The increase is the result of a little-known change in the way VAT is

assessed and is expected to be implemented this July. But despite the

significant sums involved, few marketers seem to have worked out what it

will mean.



‘The proposals are so vague, we’re not sure about the implications yet,’

Steve Toomey, the finance director of Air Miles, says. ‘It’s all very

complicated - that’s why nobody knows about it,’ Richard Watson, the

senior VAT partner at the accountant, Price Waterhouse, adds.



The tax changes will hit so-called ‘trading stamp’ programmes, an

anachronistic term for cumulative customer loyalty schemes of the kind

run either independently by retailers, such as Shell’s Select, American

Express’s Membership Rewards and Safeway’s ABC card promotion, or

external promoters.

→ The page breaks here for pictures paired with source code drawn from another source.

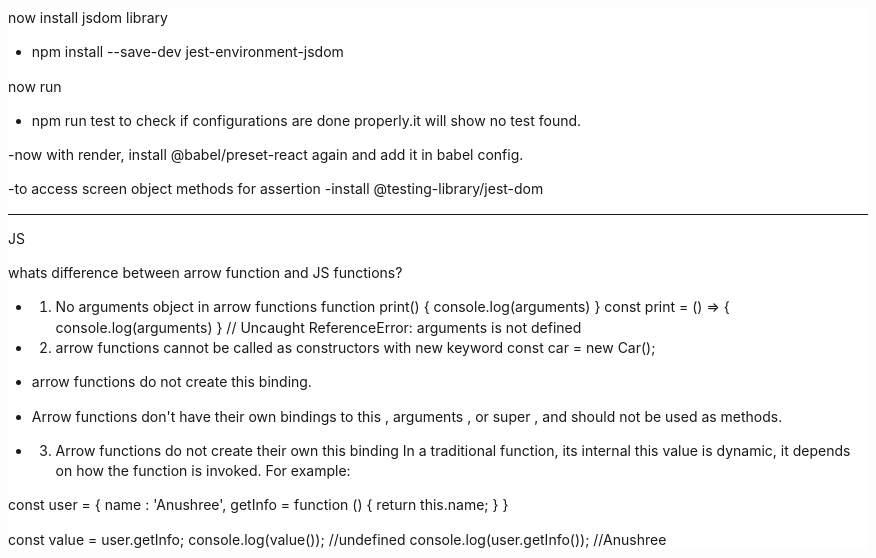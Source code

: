 now install jsdom library
- npm install --save-dev jest-environment-jsdom

now run 
- npm run test to check if configurations are done properly.it will show no test found.

-now with render, install @babel/preset-react again and add it in babel config.

-to access screen object methods for assertion
-install @testing-library/jest-dom























---------------------------------------
JS 

whats difference between arrow function and JS functions?
- 1. No arguments object in arrow functions
function print() {
  console.log(arguments)
}
const print = () => {
  console.log(arguments)
} 
// Uncaught ReferenceError: arguments is not defined


- 2. arrow functions cannot be called as constructors with new keyword
   const car = new Car();

- arrow functions do not create this binding.
- Arrow functions don't have their own bindings to this , arguments , or super , and should not be used as methods.

- 3. Arrow functions do not create their own this binding
In a traditional function, its internal this value is dynamic, it depends on how the function is invoked. For example:

const user = {
   name : 'Anushree',
   getInfo =  function () {
     return this.name;
   }
}

const value = user.getInfo;
console.log(value());         //undefined
console.log(user.getInfo());  //Anushree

It is this latter category, dominated by Air Miles,

that will be most severely affected.



Announced in last year’s Budget, the legislation will effectively re-

prioritise who pays VAT in the promotional chain.

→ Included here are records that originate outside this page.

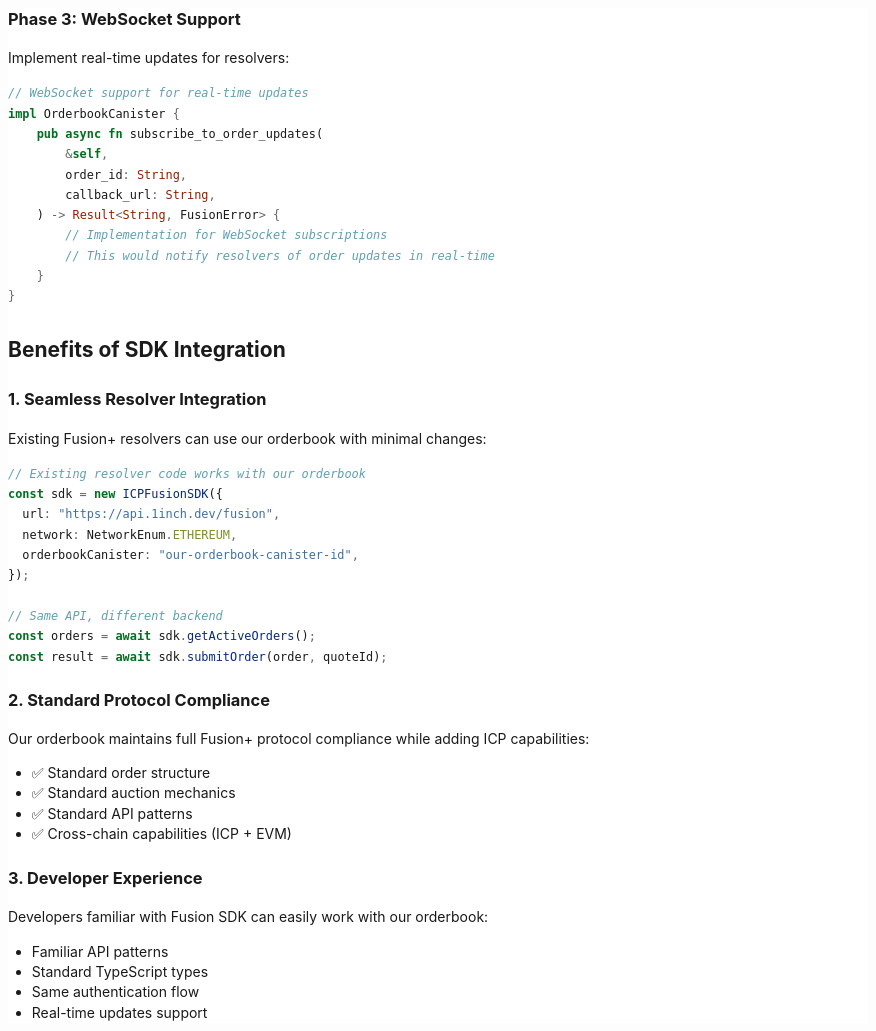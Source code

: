 ### **Phase 3: WebSocket Support**

Implement real-time updates for resolvers:

```rust
// WebSocket support for real-time updates
impl OrderbookCanister {
    pub async fn subscribe_to_order_updates(
        &self,
        order_id: String,
        callback_url: String,
    ) -> Result<String, FusionError> {
        // Implementation for WebSocket subscriptions
        // This would notify resolvers of order updates in real-time
    }
}
```

## **Benefits of SDK Integration**

### **1. Seamless Resolver Integration**

Existing Fusion+ resolvers can use our orderbook with minimal changes:

```typescript
// Existing resolver code works with our orderbook
const sdk = new ICPFusionSDK({
  url: "https://api.1inch.dev/fusion",
  network: NetworkEnum.ETHEREUM,
  orderbookCanister: "our-orderbook-canister-id",
});

// Same API, different backend
const orders = await sdk.getActiveOrders();
const result = await sdk.submitOrder(order, quoteId);
```

### **2. Standard Protocol Compliance**

Our orderbook maintains full Fusion+ protocol compliance while adding ICP capabilities:

- ✅ Standard order structure
- ✅ Standard auction mechanics
- ✅ Standard API patterns
- ✅ Cross-chain capabilities (ICP + EVM)

### **3. Developer Experience**

Developers familiar with Fusion SDK can easily work with our orderbook:

- Familiar API patterns
- Standard TypeScript types
- Same authentication flow
- Real-time updates support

Responsibility currently falls on the promoter to charge tax at the

stage where a customer redeems his points for gifts, allowing the

retailer to pay nothing. However, under the new system, VAT will be paid

by the retailer when he buys his points from the promoter.



For most businesses, this will lead to little more than an

administrative rethink over how tax returns are assessed. There will be

virtually no impact on costs, since the extra 17.5p in the pound can be

claimed back in the usual way.



However, problems will arise for tax-exempt businesses that can neither

charge nor claim back VAT. These will have no choice but to shoulder the

extra costs themselves, with those most vulnerable including health,

education and financial companies. Businesses on the front-line include

the Air Miles participant, NatWest Card Services and its Access, Visa

and Visa Gold cards.



In theory, the changes could provoke such companies to abandon external

incentive schemes altogether. Watson comments: ‘This change brings

trading stamp schemes into line with other marketing techniques which

already have VAT imposed. It may lead to a reappraisal of how the

marketing spend is allocated.’



But promoters argue that participants will keep things as they are,

possibly off-setting additional costs with lower-value prizes.



‘If costs did go up, there are many ways retailers could absorb them and

even then a lot would still find us good value when it came to

generating incremental business,’ Toomey says.



Companies have until 30 April to discuss these and other minor changes

with Customs and Excise. And though the deadline for implementing the

new rules has yet to be set, a reprieve beyond the summer is unlikely.



So whether at the helm of a financial services company or not, it still

may be a good time for marketers and promotional experts to brush up on

their VAT skills - or get a good accountant.